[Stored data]
━━━━━━
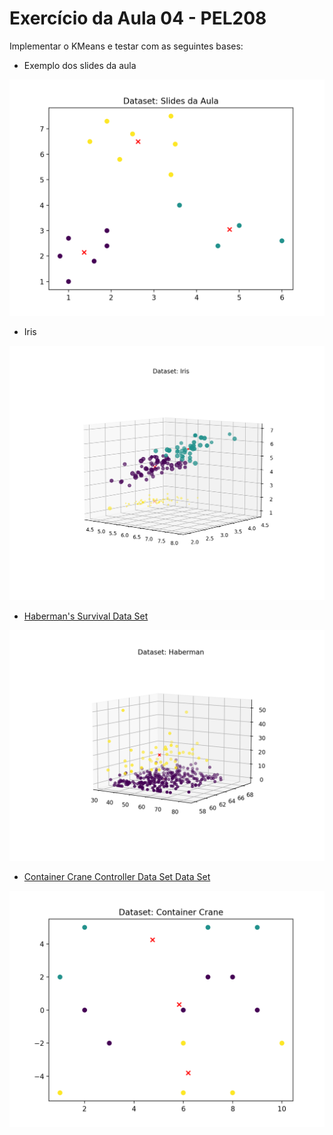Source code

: # Exercício da Aula 04 - PEL208

Implementar o KMeans e testar com as seguintes bases:

- Exemplo dos slides da aula

![alt text](https://raw.githubusercontent.com/gbodra/mestrado-ia-pel208-kmeans/main/images/aula.png "aula")

- Iris

![alt text](https://raw.githubusercontent.com/gbodra/mestrado-ia-pel208-kmeans/main/images/iris.png "iris")

- [Haberman's Survival Data Set](http://archive.ics.uci.edu/ml/datasets/Haberman%27s+Survival)

![alt text](https://raw.githubusercontent.com/gbodra/mestrado-ia-pel208-kmeans/main/images/haberman.png "haberman")

- [Container Crane Controller Data Set Data Set](http://archive.ics.uci.edu/ml/datasets/Container+Crane+Controller+Data+Set)

![alt text](https://raw.githubusercontent.com/gbodra/mestrado-ia-pel208-kmeans/main/images/container.png "container")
━━━━━━
• _Problem_
Quote the data exactly, leaving every image out of the copy.

• _Answer to the problem_
Source code

: # Exercício da Aula 04 - PEL208

Implementar o KMeans e testar com as seguintes bases:

- Exemplo dos slides da aula

![alt text](https://raw.githubusercontent.com/gbodra/mestrado-ia-pel208-kmeans/main/images/aula.png "aula")

- Iris

![alt text](https://raw.githubusercontent.com/gbodra/mestrado-ia-pel208-kmeans/main/images/iris.png "iris")

- [Haberman's Survival Data Set](http://archive.ics.uci.edu/ml/datasets/Haberman%27s+Survival)

![alt text](https://raw.githubusercontent.com/gbodra/mestrado-ia-pel208-kmeans/main/images/haberman.png "haberman")

- [Container Crane Controller Data Set Data Set](http://archive.ics.uci.edu/ml/datasets/Container+Crane+Controller+Data+Set)

![alt text](https://raw.githubusercontent.com/gbodra/mestrado-ia-pel208-kmeans/main/images/container.png "container")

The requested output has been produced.